Da nach h.M. bei der von der Beklagten gewählten Vertragsgestaltung von einem Forderungskauf und nicht von einer Rechtsdienstleistung gegenüber Dritten wie bei einem basisfactoring oder einer Inkassozession auszugehen ist … und keine vertragliche Verbindung des Forderungskaufs mit einem Kapitalanlagegeschäft zwischen der Beklagten bzw. einem anderen Unternehmen und dem Versicherungsnehmer i.S. eines verbundenen Geschäfts besteht, steht die Beklagte bei Liquidation des angesparten Rückkaufswerts auf Seiten des Versicherungsnehmers, des Vertragspartners der Klägerin, und nicht im Lager von mit der Klägerin konkurrierenden Kapitalanlageanbietern. Im Rahmen ihrer eigenen Tätigkeit bietet die Beklagte weder Lebens- und Rentenversicherungen noch Kapitalanlagen an; ein Angebot gleichartiger Waren oder Dienstleistungen liegt daher nicht vor (vgl. (Köhler/Bornkamm/Feddersen UWG, 2018, § 2 Rdnr. 99, 102, 108 …). Irrelevant ist entgegen der Auffassung der Klägerin, dass der Versicherungsnehmer sowohl bei eigener Kündigung Geld in Form des Rückkaufswerts als auch beim Forderungsverkauf an die Beklagte Geld in Form des Kaufpreises erlangt, da die zu vergleichenden Produkte der Forderungskauf und der Versicherungsvertrag und nicht der Forderungskauf und die Rechtsfolgen einer zunächst von den Parteien des Versicherungsvertrags nicht angestrebten Beendigung dieses Vertrags sind.
Entgegen der Auffassung der Klägerin kann ein anderes Ergebnis nicht auf die Geschäftsverbindung der Beklagten mit für die Versicherungsnehmer tätigen Finanzanlagevermittlern und der Bank … gestützt werden.
Ausreichend für eine Anspruchsberechtigung der Klägerin ist zwar auch das Vorliegen eines mittelbares Wettbewerbsverhältnis, das dann bejaht wird, wenn ein konkretes Wettbewerbsverhältnis mit einem dritten Unternehmen besteht, das durch die geschäftliche Handlung des beklagten Unternehmens gefördert wird (Köhler/Bornkamm/Feddersen § 8 Rdnr. 3.27, § 2 Rdnr. 102, 105, § 2 Rdnr. 105, BGH WRP 2012, 77, WRP 2014, 552).
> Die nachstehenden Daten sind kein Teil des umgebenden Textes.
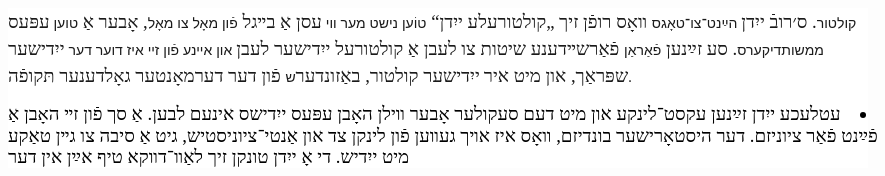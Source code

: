 &#1511;&#1493;&#1500;&#1496;&#1493;&#1512;</span><span style="font-size:14pt;font-family:&quot;Times New Roman&quot;;font-weight:400">. &#1505;&#1523;&#1512;&#1493;&#1489;&#1471; &#1497;&#1497;&#1460;&#1491;&#1503;</span><span>&nbsp;&#1492;&#1522;&#1463;&#1504;&#1496;&#1470;&#1510;&#1493;&#1470;&#1496;&#1488;&#1464;&#1490;&#1505;</span><span style="font-size:14pt;font-family:&quot;Times New Roman&quot;;font-weight:400">&nbsp;&#1520;&#1488;&#1464;&#1505; &#1512;&#1493;&#1508;&#1471;&#1503; &#1494;&#1497;&#1498; &bdquo;&#1511;&#1493;&#1500;&#1496;&#1493;&#1512;&#1506;&#1500;&#1506; &#1497;&#1497;&#1460;&#1491;&#1503;&ldquo; </span><span>&#1496;&#1493;&#1465;&#1506;&#1503; &#1504;&#1497;&#1513;&#1496; &#1502;&#1506;&#1512; &#1520;&#1497; </span><span style="font-size:14pt;font-family:&quot;Times New Roman&quot;;font-weight:400">&#1506;&#1505;&#1503; &#1488;&#1463; &#1489;&#1522;&#1490;&#1500; </span><span>&#1508;&#1471;&#1493;&#1503; &#1502;&#1488;&#1464;&#1500; &#1510;&#1493; &#1502;&#1488;&#1464;&#1500;</span><span style="font-size:14pt;font-family:&quot;Times New Roman&quot;;font-weight:400">, &#1488;&#1464;&#1489;&#1506;&#1512; &#1488;&#1463; </span><span>&#1496;&#1493;&#1506;&#1503; </span><span style="font-size:14pt;font-family:&quot;Times New Roman&quot;;font-weight:400">&#1506;&#1508;&#1468;&#1506;&#1505; </span><span>&#1502;&#1502;&#1513;&#1493;&#1514;&#1491;&#1497;&#1511;&#1506;&#1512;&#1505;</span><span style="font-size:14pt;font-family:&quot;Times New Roman&quot;;font-weight:400">. &#1505;&#1506; &#1494;&#1522;&#1463;&#1504;&#1506;&#1503; </span><span>&#1508;&#1471;&#1488;&#1463;&#1512;&#1488;&#1463;&#1503;</span><span style="font-size:14pt;font-family:&quot;Times New Roman&quot;;font-weight:400">&nbsp;&#1508;&#1471;&#1488;&#1463;&#1512;&#1513;&#1522;&#1491;&#1506;&#1504;&#1506; &#1513;&#1497;&#1496;&#1493;&#1514; &#1510;&#1493; &#1500;&#1506;&#1489;&#1503; &#1488;&#1463; &#1511;&#1493;&#1500;&#1496;&#1493;&#1512;&#1506;&#1500; &#1497;&#1497;&#1460;&#1491;&#1497;&#1513;&#1506;&#1512; &#1500;&#1506;&#1489;&#1503;</span><span>&nbsp;&#1488;&#1493;&#1503; &#1488;&#1522;&#1504;&#1506; &#1508;&#1471;&#1493;&#1503; &#1494;&#1522; &#1488;&#1497;&#1494; &#1491;&#1493;&#1506;&#1512; &#1491;&#1506;&#1512; </span><span style="font-size:14pt;font-family:&quot;Times New Roman&quot;;font-weight:400">&#1497;&#1497;&#1460;&#1491;&#1497;&#1513;&#1506;&#1512; &#1513;&#1508;&#1468;&#1512;&#1488;&#1463;&#1498;, &#1488;&#1493;&#1503; &#1502;&#1497;&#1496; &#1488;&#1497;&#1512;</span><span>&nbsp;</span><span style="font-size:14pt;font-family:&quot;Times New Roman&quot;;font-weight:400">&#1497;&#1497;&#1460;&#1491;&#1497;&#1513;&#1506;&#1512; &#1511;&#1493;&#1500;&#1496;&#1493;&#1512;, &#1489;&#1488;&#1463;&#1494;&#1493;&#1504;&#1491;&#1506;&#1512;</span><span>&#1513;</span><span style="font-size:14pt;font-family:&quot;Times New Roman&quot;;font-weight:400">&nbsp;&#1508;&#1471;&#1493;&#1503; &#1491;&#1506;&#1512; &#1491;&#1506;&#1512;&#1502;&#1488;&#1464;&#1504;&#1496;&#1506;&#1512; &#1490;&#1488;&#1464;&#1500;&#1491;&#1506;&#1504;&#1506;&#1512; &#1514;&#1468;&#1511;&#1493;&#1508;&#1471;&#1492;</span><span>.</span></li><li dir="rtl" style="padding:0;list-style-position:inside;color:#000000;font-size:14pt;line-height:1.15;margin-right:-27pt;margin-left:0;text-indent:0pt;font-family:&quot;Times New Roman&quot;;margin-top:0;orphans:2;margin-bottom:0;widows:2"><span style="font-size:14pt;font-family:&quot;Times New Roman&quot;;font-weight:400">&#1506;&#1496;&#1500;&#1506;&#1499;&#1506; &#1497;&#1497;&#1460;&#1491;&#1503; &#1494;&#1522;&#1463;&#1504;&#1506;&#1503; </span><span>&#1506;&#1511;&#1505;&#1496;&#1470;&#1500;&#1497;&#1504;&#1511;&#1506; &#1488;&#1493;&#1503; &#1502;&#1497;&#1496; &#1491;&#1506;&#1501; &#1505;&#1506;&#1511;&#1493;&#1500;&#1506;&#1512;</span><span style="font-size:14pt;font-family:&quot;Times New Roman&quot;;font-weight:400">&nbsp;&#1488;&#1464;&#1489;&#1506;&#1512; &#1520;&#1497;&#1500;&#1503; &#1492;&#1488;&#1464;&#1489;&#1503; &#1506;&#1508;&#1468;&#1506;&#1505; &#1497;&#1497;&#1460;&#1491;&#1497;&#1513;&#1505; &#1488;&#1497;&#1504;&#1506;&#1501; &#1500;&#1489;&#1506;&#1503;. &#1488;&#1463; &#1505;&#1498; </span><span>&#1508;&#1471;&#1493;&#1503; &#1494;&#1522; &#1492;&#1488;&#1464;&#1489;&#1503;</span><span style="font-size:14pt;font-family:&quot;Times New Roman&quot;;font-weight:400">&nbsp;&#1488;&#1463; &#1508;&#1471;&#1522;&#1463;&#1504;&#1496; &#1508;&#1471;&#1488;&#1463;&#1512; &#1510;&#1497;&#1493;&#1504;&#1497;&#1494;&#1501;. &#1491;&#1506;&#1512; &#1492;&#1497;&#1505;&#1496;&#1488;&#1464;&#1512;&#1497;&#1513;&#1506;&#1512; &#1489;&#1493;&#1504;&#1491;&#1497;&#1494;&#1501;, &#1520;&#1488;&#1464;&#1505; &#1488;&#1497;&#1494; &#1488;&#1521;&#1498; &#1490;&#1506;&#1520;&#1506;&#1503; &#1508;&#1471;&#1493;&#1503; &#1500;&#1497;&#1504;&#1511;&#1503; &#1510;&#1491; &#1488;&#1493;&#1503; &#1488;&#1463;&#1504;&#1496;&#1497;&#1470;&#1510;&#1497;&#1493;&#1504;&#1497;&#1505;&#1496;&#1497;&#1513;, &#1490;&#1497;&#1496;</span><span>&nbsp;</span><span style="font-size:14pt;font-family:&quot;Times New Roman&quot;;font-weight:400">&#1488;&#1463;</span><span>&nbsp;</span><span style="font-size:14pt;font-family:&quot;Times New Roman&quot;;font-weight:400">&#1505;&#1497;&#1489;&#1492; &#1510;&#1493; &#1490;&#1522;&#1503; &#1496;&#1488;&#1463;&#1511;&#1506; &#1502;&#1497;&#1496; &#1497;&#1497;&#1460;&#1491;&#1497;&#1513;. &#1491;&#1497; &#1488;&#1464; &#1497;&#1497;&#1460;&#1491;&#1503;</span><span>&nbsp;&#1496;&#1493;&#1504;&#1511;&#1503; &#1494;&#1497;&#1498; </span><span style="font-size:14pt;font-family:&quot;Times New Roman&quot;;font-weight:400">&#1500;&#1488;&#1463;&#1520;&#1470;&#1491;&#1520;&#1511;&#1488; &#1496;&#1497;&#1507;</span><span>&nbsp;&#1488;&#1522;&#1463;&#1503; </span><span style="font-size:14pt;font-family:&quot;Times New Roman&quot;;font-weight:400">&#1488;&#1497;&#1503; &#1491;&#1506;&#1512;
Eine Förderung eines Drittunternehmens liegt jedoch nicht vor, wenn kein wirtschaftliches Interesse des beklagten Unternehmens hinsichtlich des Waren- oder Dienstleistungsabsatzes des Drittunternehmens besteht, die günstige Wirkung der geschäftlichen Handlung auf den Absatz des fremden Unternehmens also nicht Zweck dieser Handlung ist, sondern nur Reflex. Ebenso wenig reicht aus, dass sich eine geschäftliche Handlung negativ auf die Vermögenslage des Unternehmens auswirken kann ….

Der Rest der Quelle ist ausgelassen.